Endothelin-1 (ET-1) decreases epithelial Na⁺ channel (ENaC) open probability (P_o) in wild-type (WT) and collecting duct (CD) endothlin A (ETA) knockout (KO) but not CD ETB and CD ETA/B KO mice. Representative gap-free current traces of ENaC in cell-attached patches made on the apical membranes of principal cells in split-open ASDN from WT (A) and CD ETA (B), ETB (C), and ETA/B KO (D) mice. The activity of ENaC before and after addition of 20 nM ET-1 is shown. Dashed lines show the respective current levels with C denoting the closed state. Areas under the bars labeled 1 (before) and 2 (after) are shown below at an expanded time scale. Summary graphs documenting the effects of ET-1 on ENaC P_o from paired experiments similar to those in A–D are shown to the right: WT (E) and CD ETA (F), ETB (G), and ETA/B KO (H). *Significant decrease (P < 0.05) compared with before addition of ET-1.

Fig. 2.

ENaC P_o in the presence of exogenous ET-1 is greater in CD ETB and CD ETA/B KO mice but not CD ETA KO mice compared with that in WT mice. Summary graph showing the relative P_o of ENaC after ET-1 treatment in aldosterone-sensitive distal nepfron (ASDN) from WT mice compared with that in CD ETA, ETB, and ETA/B KO mice. Number of experiments in each group indicated. *Significantly greater compared with WT.

Fig. 3.

ENaC in CD ETB and ETA/B KO mice is less responsive to changes in dietary Na⁺ intake. Summary graphs of the activity of ENaC in ASDN isolated from WT (A) and CD ETA (B), ETB (C), and ETA/B (D) KO mice maintained with different dietary Na⁺ regimens.

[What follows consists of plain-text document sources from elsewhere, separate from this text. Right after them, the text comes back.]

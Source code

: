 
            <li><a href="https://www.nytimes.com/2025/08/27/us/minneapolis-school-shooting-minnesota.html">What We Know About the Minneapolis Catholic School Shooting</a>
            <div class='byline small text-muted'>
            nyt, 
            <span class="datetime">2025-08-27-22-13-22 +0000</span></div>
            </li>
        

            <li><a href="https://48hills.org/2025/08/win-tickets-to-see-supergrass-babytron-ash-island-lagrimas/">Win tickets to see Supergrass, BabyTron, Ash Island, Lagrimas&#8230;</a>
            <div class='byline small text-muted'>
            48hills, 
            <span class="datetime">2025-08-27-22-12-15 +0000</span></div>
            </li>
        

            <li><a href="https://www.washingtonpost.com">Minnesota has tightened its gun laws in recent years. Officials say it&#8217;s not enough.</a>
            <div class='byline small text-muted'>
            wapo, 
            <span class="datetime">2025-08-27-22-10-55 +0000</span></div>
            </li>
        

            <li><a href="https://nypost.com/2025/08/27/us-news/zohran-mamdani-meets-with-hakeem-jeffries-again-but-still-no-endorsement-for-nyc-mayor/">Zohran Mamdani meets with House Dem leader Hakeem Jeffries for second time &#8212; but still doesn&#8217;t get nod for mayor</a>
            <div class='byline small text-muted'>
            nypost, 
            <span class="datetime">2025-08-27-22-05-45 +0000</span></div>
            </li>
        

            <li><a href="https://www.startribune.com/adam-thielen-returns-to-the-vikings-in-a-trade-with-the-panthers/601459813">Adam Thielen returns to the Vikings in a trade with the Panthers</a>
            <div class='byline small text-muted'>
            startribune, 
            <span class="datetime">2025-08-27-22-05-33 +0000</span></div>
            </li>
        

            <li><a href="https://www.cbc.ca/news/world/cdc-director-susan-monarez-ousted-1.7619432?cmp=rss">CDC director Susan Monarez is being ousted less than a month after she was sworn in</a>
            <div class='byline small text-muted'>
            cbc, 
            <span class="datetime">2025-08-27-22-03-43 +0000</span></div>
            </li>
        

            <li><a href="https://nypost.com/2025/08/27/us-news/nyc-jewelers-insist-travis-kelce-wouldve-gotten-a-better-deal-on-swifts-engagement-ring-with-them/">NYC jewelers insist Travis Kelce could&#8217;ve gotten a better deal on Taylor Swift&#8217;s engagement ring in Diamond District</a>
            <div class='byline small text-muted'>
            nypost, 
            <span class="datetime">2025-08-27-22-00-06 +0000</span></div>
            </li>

Number of experiments in each group indicated. *Significantly less compared with sodium-free (<0.01% [Na⁺]) condition.

Fig. 4.

ENaC activity in the presence of high dietary Na⁺ is elevated in CD ETB and ETA/B KO mice. Summary graphs of the activity of ENaC in the ASDN isolated from WT and CD ETA, ETB. and ETA/B KO mice maintained with low- (A), regular- (B). and high-[Na⁺] diets (C). *Significantly greater compared with WT.

Fig. 5.

The ability of ENaC to respond to changes in dietary Na⁺ is compromised in CD ETB and ETA/B KO mice. Fractional ENaC activity (activity observed with a high-Na⁺ diet divided by that with a Na⁺-free diet) for WT and CD ETA, ETB, and ETA/B KO mice.